POR ESTEBAN AGUIRRE, @PANZOLOMEO, Ñembonvivant
La primera vez que vi la afamada ganadora del Oscar recuerdo haber estado en fila para comprar pororó y quedarme mirando el póster original de la película, el cual estaba en italiano con traducción, al igual que el filme que le dio su estatuilla a mejor actor a Roberto Benigni y lo hizo caminar sobre los hombros de los gigantes de Hollywood con su carismático y enérgico estilo. LA VITA E’ BELLA (La vida es bella) decía el póster y la imagen de un señor con sombrero y un niño de espaldas sentado en una bicicleta, ambos compartiendo una sonrisa y un saludo a una señora, quien nos enteraríamos más tarde que era la dueña de la llave de su corazón, “¡María la llave!”. Recuerdo haber dicho: “¿Así que así se escribe vida en italiano che? ... ¡VITA!”
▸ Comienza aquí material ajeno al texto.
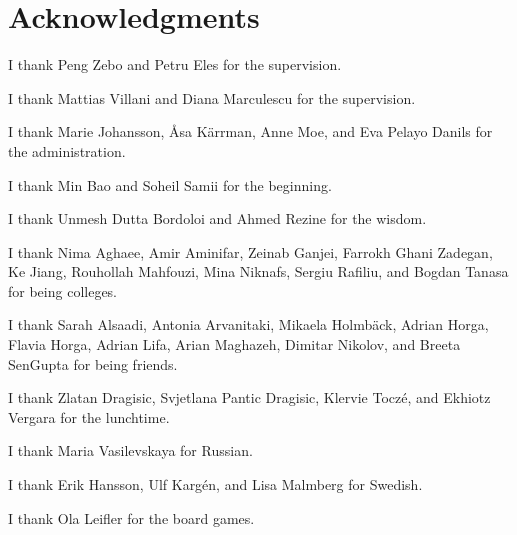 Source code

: \chapter*{Acknowledgments}
\newcommand\person[2]{#2 #1}

I thank
\person{Zebo}{Peng} and
\person{Eles}{Petru}
for the supervision.

I thank
\person{Villani}{Mattias} and
\person{Marculescu}{Diana}
for the supervision.

I thank
\person{Johansson}{Marie},
\person{Kärrman}{Åsa},
\person{Moe}{Anne}, and
\person{Pelayo Danils}{Eva}
for the administration.

I thank
\person{Bao}{Min} and
\person{Samii}{Soheil}
for the beginning.

I thank
\person{Dutta Bordoloi}{Unmesh} and
\person{Rezine}{Ahmed}
for the wisdom.

I thank
\person{Aghaee}{Nima},
\person{Aminifar}{Amir},
\person{Ganjei}{Zeinab},
\person{Ghani Zadegan}{Farrokh},
\person{Jiang}{Ke},
\person{Mahfouzi}{Rouhollah},
\person{Niknafs}{Mina},
\person{Rafiliu}{Sergiu}, and
\person{Tanasa}{Bogdan}
for being colleges.

I thank
\person{Alsaadi}{Sarah},
\person{Arvanitaki}{Antonia},
\person{Holmbäck}{Mikaela},
\person{Horga}{Adrian},
\person{Horga}{Flavia},
\person{Lifa}{Adrian},
\person{Maghazeh}{Arian},
\person{Nikolov}{Dimitar}, and
\person{SenGupta}{Breeta}
for being friends.

I thank
\person{Dragisic}{Zlatan},
\person{Pantic Dragisic}{Svjetlana},
\person{Toczé}{Klervie}, and
\person{Vergara}{Ekhiotz}
for the lunchtime.

I thank
\person{Vasilevskaya}{Maria}
for Russian.

I thank
\person{Hansson}{Erik},
\person{Kargén}{Ulf}, and
\person{Malmberg}{Lisa}
for Swedish.

I thank
\person{Leifler}{Ola}
for the board games.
Jamás pensé que 25 años más tarde me encontraría en una situación similar a la premisa de la película, encubriendo una situación trágica ante las preguntas inocentes de mi hijo, quien me encontró algo perplejo con el teléfono saltando entre Twitter y Whatsapp, viviendo el minuto a minuto de lo que ocurría en el concierto Ja’umina Faces 2022, que lastimosamente no pude terminar de tomar lugar el domingo pasado en el anfiteatro de San Bernardino debido una balacera ocurrida hacia el final del evento, donde 2 personas perdieron la vida y otras resultaron heridas, cortesía de 7 balas, que según especulaciones, eran balas que venían con un mensaje y saldo de un ajuste de cuentas entre “Vaya usted a saber” y “no quiero ni preguntar”.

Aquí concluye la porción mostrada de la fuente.